北上川の舟運は、当時の経済及び軍事や政治においてまさに生命線ともいえるもので、舟運路の確保は各豪族たちの関心事であった。
平泉の藤原三代の中尊寺、毛越寺(もうつうじ)等に代表される奥州・藤原文化のように東北独特の栄華を極めた平泉は、北上川の河畔に築かれていて、所謂、平泉文化圏を形成した。
それには「北上川」が社会、経済、文化の発展に大きな役割を果たしていたのである。
北上川は、上流の盛岡市から花巻市、北上市、水沢市、一関市、河口の石巻市まで中規模の都市が川沿いに点在している。
北上川の流域は社会、経済、文化の発展に大きな役割を果たしており、国指定史跡、名勝、天然記念物の多くが川沿いに分布し、北上川と密接に結びついている事を知ることが出来る。
近年、平泉の岸辺から藤原氏の政庁跡とみられる柳之御所跡の遺跡が発見されているが、確かに、奥州藤原氏二代の基衡が、毛越寺にまつる仏像を作った時、京の仏師に贈った褒美は船で送られたともいわれる。
又、毛越寺の円隆寺には中国や南方産の木材が使われておったし、柳之御所跡で見つかった青磁や白磁は中国で作られたものとされ、奥州藤原氏の時代に、海を越え、北上川を遡って様々な交流があったことが伺える。

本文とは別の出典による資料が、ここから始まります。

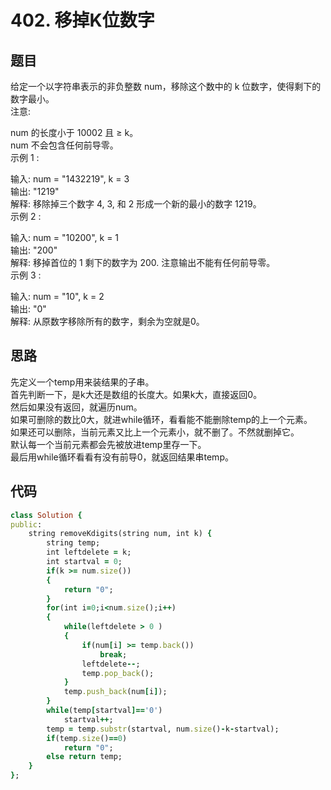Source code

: # 402. 移掉K位数字
## 题目
给定一个以字符串表示的非负整数 num，移除这个数中的 k 位数字，使得剩下的数字最小。  
注意:  

num 的长度小于 10002 且 ≥ k。  
num 不会包含任何前导零。  
示例 1 :  

输入: num = "1432219", k = 3  
输出: "1219"  
解释: 移除掉三个数字 4, 3, 和 2 形成一个新的最小的数字 1219。  
示例 2 :  

输入: num = "10200", k = 1  
输出: "200"  
解释: 移掉首位的 1 剩下的数字为 200. 注意输出不能有任何前导零。  
示例 3 :  

输入: num = "10", k = 2  
输出: "0"  
解释: 从原数字移除所有的数字，剩余为空就是0。  
## 思路
先定义一个temp用来装结果的子串。  
首先判断一下，是k大还是数组的长度大。如果k大，直接返回0。  
然后如果没有返回，就遍历num。  
如果可删除的数比0大，就进while循环，看看能不能删除temp的上一个元素。  
如果还可以删除，当前元素又比上一个元素小，就不删了。不然就删掉它。  
默认每一个当前元素都会先被放进temp里存一下。    
最后用while循环看看有没有前导0，就返回结果串temp。
## 代码
```ruby
class Solution {
public:
    string removeKdigits(string num, int k) {
        string temp;
        int leftdelete = k;
        int startval = 0;
        if(k >= num.size()) 
        {
            return "0";
        }
        for(int i=0;i<num.size();i++)
        {
            while(leftdelete > 0 )
            {
                if(num[i] >= temp.back())
                    break;
                leftdelete--;
                temp.pop_back();
            }
            temp.push_back(num[i]);
        }
        while(temp[startval]=='0') 
            startval++;
        temp = temp.substr(startval, num.size()-k-startval);
        if(temp.size()==0)
            return "0";
        else return temp;
    }
};
```
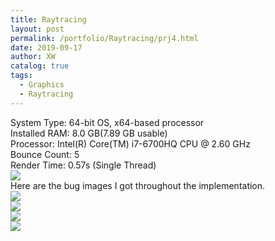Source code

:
 ```yaml
---
title: Raytracing
layout: post
permalink: /portfolio/Raytracing/prj4.html
date: 2019-09-17
author: XW
catalog: true
tags:
  - Graphics
  - Raytracing
---
```


<div>System Type: 64-bit OS, x64-based processor</div>
<div>Installed RAM: 8.0 GB(7.89 GB usable)</div>
<div>Processor: Intel(R) Core(TM) i7-6700HQ CPU @ 2.60 GHz</div>
<div>Bounce Count: 5</div>
<div>Render Time: 0.57s (Single Thread)</div>
<div>
    <img src="{{site.url}}/portfolio/Raytracing/prj4.png" class="post-image" />
</div>
Here are the bug images I got throughout the implementation.
</div>

<div>
    <img src="{{site.url}}/portfolio/Raytracing/prj4_bug1.png" class="post-image" />
</div>
<div>
    <img src="{{site.url}}/portfolio/Raytracing/prj4_bug2.png" class="post-image" />
</div>
<div>
    <img src="{{site.url}}/portfolio/Raytracing/prj4_bug3.png" class="post-image" />
</div>
<div>
    <img src="{{site.url}}/portfolio/Raytracing/prj4_bug4.png" class="post-image" />
</div>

北上川に関する記述は、既に奈良朝の8世紀には、中央政府が軍事用の航路として記載されている。
東北を支配していた蝦夷のアルテイを討とうとして大敗を喫するが、この場所が主に北上川河畔で、船着場である河港であったとする記述である。
又、平安初期には坂上 田村麻呂が東北に遠征し、蝦夷のアルテイを降伏させて統治し、その時の支配地として北上川の上流域に、胆沢城(奥州市)や志波城(盛岡市)を造ったが、その時の様子を「日本後記」にも記されている。
尚、これをキッカケに、9世紀初めには鎮守府が国府がある多賀城から胆沢城に移転している。
平安後期、中央の朝廷の命により源頼義、義家が陸奥の国の雄・安部頼時、貞任を討った1062年の「前九年の役」には、衣川や厨川くりやがわ;盛岡)の北上川の沿岸各地に要害である柵(軍事的防御施設)を築いたこと。
又、1189年の衣川の合戦(源頼朝の要請を受けた藤原泰衡が、源義経の衣川の館を襲い、義経を自刃へと追い込む)の際、両軍が平泉で対峙しているとき、北上川が洪水をおこし、両軍とも大きな損害を被った、などと古記に記されているという。